The OCC ordered federal preemption of state interest-on-escrow laws on May 15, 2026, invoking the National Bank Act and the Home Owners’ Loan Act. The determination covers New York’s General Obligations Law § 5-601 and substantively equivalent laws in 13 other states and territories, including Guam and the U.S. Virgin Islands.
Two coordinated final rules take effect June 18, 2026. The first codifies national banks’ and federal savings associations’ flexibility over escrow account terms, including whether to pay interest or assess related fees. The second is the preemption determination itself: federal law overrides any state rule that restricts that flexibility.
The OCC’s timing tracks the Second Circuit. The court ruled in Cantero v. Bank of America on May 5, 2026, ten days before the OCC acted, that New York’s interest-on-escrow requirement is preempted. The panel applied the Supreme Court’s Barnett Bank “nuanced comparative analysis” and cited the OCC’s then-proposed rules as persuasive authority. The OCC finalized those rules right after.

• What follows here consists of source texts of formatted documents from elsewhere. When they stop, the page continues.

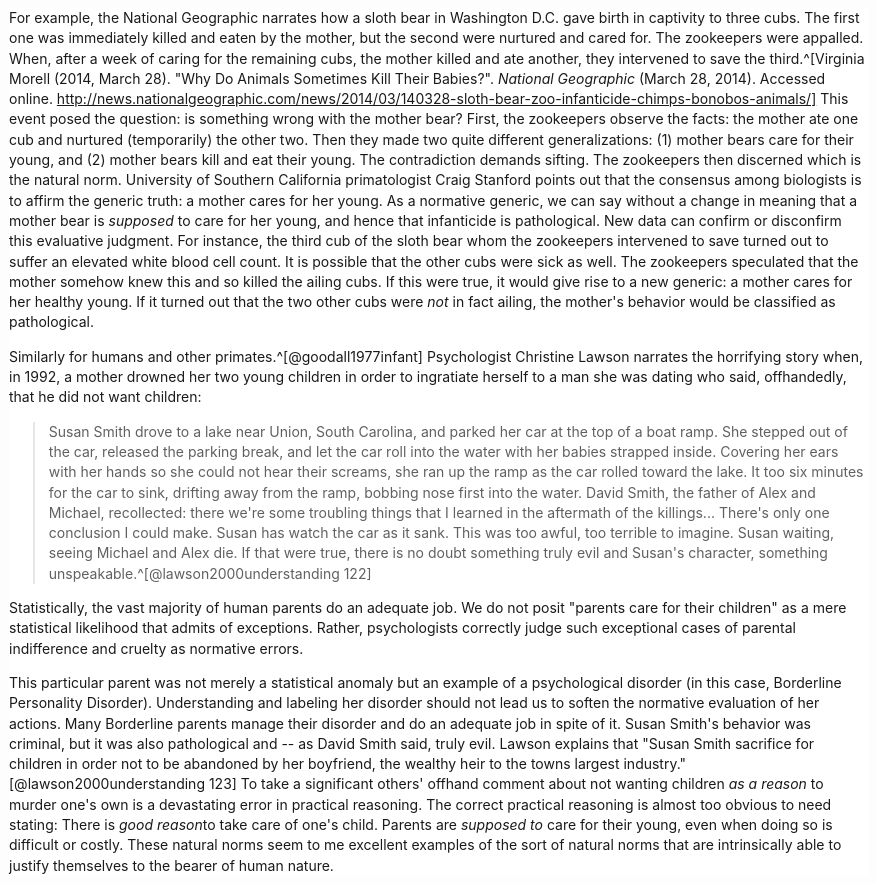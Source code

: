 For example, the National Geographic narrates how a sloth bear in Washington D.C. gave birth in captivity to three cubs. The first one was immediately killed and eaten by the mother, but the second were nurtured and cared for. The zookeepers were appalled. When, after a week of caring for the remaining cubs, the mother killed and ate another, they intervened to save the third.^[Virginia Morell (2014, March 28).  "Why Do Animals Sometimes Kill Their Babies?". *National Geographic* (March 28, 2014). Accessed online. http://news.nationalgeographic.com/news/2014/03/140328-sloth-bear-zoo-infanticide-chimps-bonobos-animals/] This event posed the question: is something wrong with the mother bear? First, the zookeepers observe the facts: the mother ate one cub and nurtured (temporarily) the other two. Then they made two quite different generalizations: (1) mother bears care for their young, and (2) mother bears kill and eat their young. The contradiction demands sifting. The zookeepers then discerned which is the natural norm.  University of Southern California primatologist Craig Stanford points out that the consensus among biologists is to affirm the generic truth: a mother cares for her young. As a normative generic, we can say without a change in meaning that a mother bear is *supposed* to care for her young, and hence that infanticide is pathological. New data can confirm or disconfirm this evaluative judgment. For instance, the third cub of the sloth bear whom the zookeepers intervened to save turned out to suffer an elevated white blood cell count. It is possible that the other cubs were sick as well. The zookeepers speculated that the mother somehow knew this and so killed the ailing cubs. If this were true, it would give rise to a new generic: a mother cares for her healthy young. If it turned out that the two other cubs were *not* in fact ailing, the mother's behavior would be classified as pathological.

Similarly for humans and other primates.^[@goodall1977infant] Psychologist Christine Lawson narrates the horrifying story when, in 1992, a mother drowned her two young children in order to ingratiate herself to a man she was dating who said, offhandedly, that he did not want children: 

>Susan Smith drove to a lake near Union, South Carolina, and parked her car at the top of a boat ramp. She stepped out of the car, released the parking break, and let the car roll into the water with her babies strapped inside. Covering her ears with her hands so she could not hear their screams, she ran up the ramp as the car rolled toward the lake. It too six minutes for the car to sink, drifting away from the ramp, bobbing nose first into the water. David Smith, the father of Alex and Michael, recollected: there we're some troubling things that I learned in the aftermath of the killings... There's only one conclusion I could make. Susan has watch the car as it sank. This was too awful, too terrible to imagine. Susan waiting, seeing Michael and Alex die. If that were true, there is no doubt something truly evil and Susan's character, something unspeakable.^[@lawson2000understanding 122]

Statistically, the vast majority of human parents do an adequate job. We do not posit "parents care for their children" as a mere statistical likelihood that admits of exceptions. Rather, psychologists correctly judge such exceptional cases of parental indifference and cruelty as normative errors.  

This particular parent was not merely a statistical anomaly but an example of a psychological disorder (in this case, Borderline Personality Disorder). Understanding and labeling her disorder should not lead us to soften the normative evaluation of her actions. Many Borderline parents manage their disorder and do an adequate job in spite of it. Susan Smith's behavior was criminal, but it was also pathological and -- as David Smith said, truly evil.  Lawson explains that "Susan Smith sacrifice for children in order not to be abandoned by her boyfriend, the wealthy heir to the towns largest industry."[@lawson2000understanding 123] To take a significant others' offhand comment about not wanting children *as a reason* to murder one's own is a devastating error in practical reasoning.  The correct practical reasoning is almost too obvious to need stating: There is *good reason*to take care of one's child. Parents are *supposed to* care for their young, even when doing so is difficult or costly. These natural norms seem to me excellent examples of the sort of natural norms that are intrinsically able to justify themselves to the bearer of human nature. 


[^86]: @andreou2006getting; @millgram2005reasonably; @woodcock2006philippa.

The determination won’t resolve the live circuit conflict it’s now embedded in. The First Circuit’s Conti decision and the Ninth Circuit’s Kivett ruling both held similar state laws are not preempted. The OCC can strengthen the doctrinal case for national banks, but it can’t bind other circuits, and a three-way split is now squarely positioned for en banc review or another Supreme Court rematch.
Both rules are effective June 18, 2026. National banks with escrow accounts in the 14 affected jurisdictions need to assess their practices before that date.